Paix et Justice au
Moyen-Orient
STRASBOURG, le 1er février 2018
Pourquoi la guerre sans fin au Moyen-Orient
?
Le fracas de la guerre au Moyen-Orient ne cesse de
retentir aux quatre coins de cette région stratégique, avec son cortège
d'abomination, de destruction et de morts.
Une guerre remplace une autre à peine terminée, si
ce ne sont des guerres, comme celles de Syrie ou du Yémen, qui se déroulent en
même temps. Sans parler des attentats meurtriers en Afghanistan ou en Irak.
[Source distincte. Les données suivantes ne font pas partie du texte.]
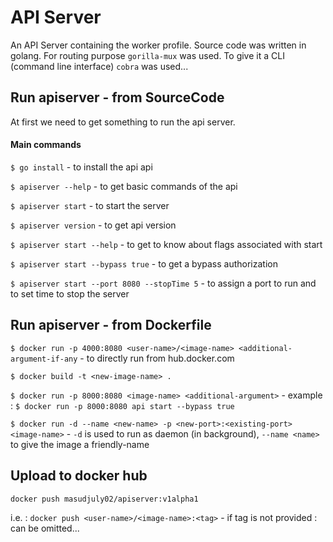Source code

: # API Server

An API Server containing the worker profile. Source code was written in golang. For routing purpose `gorilla-mux` was used. To give it a CLI (command line interface) `cobra` was used...  


## Run apiserver - from SourceCode

At first we need to get something to run the api server.

#### Main commands
`$ go install` - to install the api api

`$ apiserver --help` - to get basic commands of the api

`$ apiserver start` - to start the server

`$ apiserver version` - to get api version

`$ apiserver start --help` - to get to know about flags associated with start

`$ apiserver start --bypass true` - to get a bypass authorization

`$ apiserver start --port 8080 --stopTime 5` - to assign a port to run and to set time to stop the server

 

## Run apiserver - from Dockerfile

`$ docker run -p 4000:8080 <user-name>/<image-name> <additional-argument-if-any` - to directly run from hub.docker.com

`$ docker build -t <new-image-name> .`

`$ docker run -p 8000:8080 <image-name> <additional-argument>` - example : `$ docker run -p 8000:8080 api start --bypass true`

`$ docker run -d --name <new-name> -p <new-port>:<existing-port> <image-name>` - `-d` is used to run as daemon (in background), `--name <name>` to give the image a friendly-name

## Upload to docker hub

`docker push masudjuly02/apiserver:v1alpha1`

i.e. : `docker push <user-name>/<image-name>:<tag>` - if tag is not provided :<tag> can be omitted...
Les puissances militaires occidentales, en
particulier américaine, britannique, française, sont omniprésentes sur les
champs de bataille, soutiennent telle ou telle fraction de combattants vassaux,
les forment, les arment et les jettent sur leurs adversaires qui font de même
en retour. Une chose est sûre : les
guerres se déroulent sur des territoires aux mains de régimes faibles, voire
inexistants
Colonialisme
occidental dans la ligne de mire
Tout a commencé en 1979 avec le renversement du
régime du Chah d'Iran, allié vassal des Etats-Unis. Ledit régime assurait la
sauvegarde des intérêts occidentaux et américains au Sud de feu l’empire
soviétique, dans le Golfe Persique, en Mer d'Oman et au Nord de l'Océan indien.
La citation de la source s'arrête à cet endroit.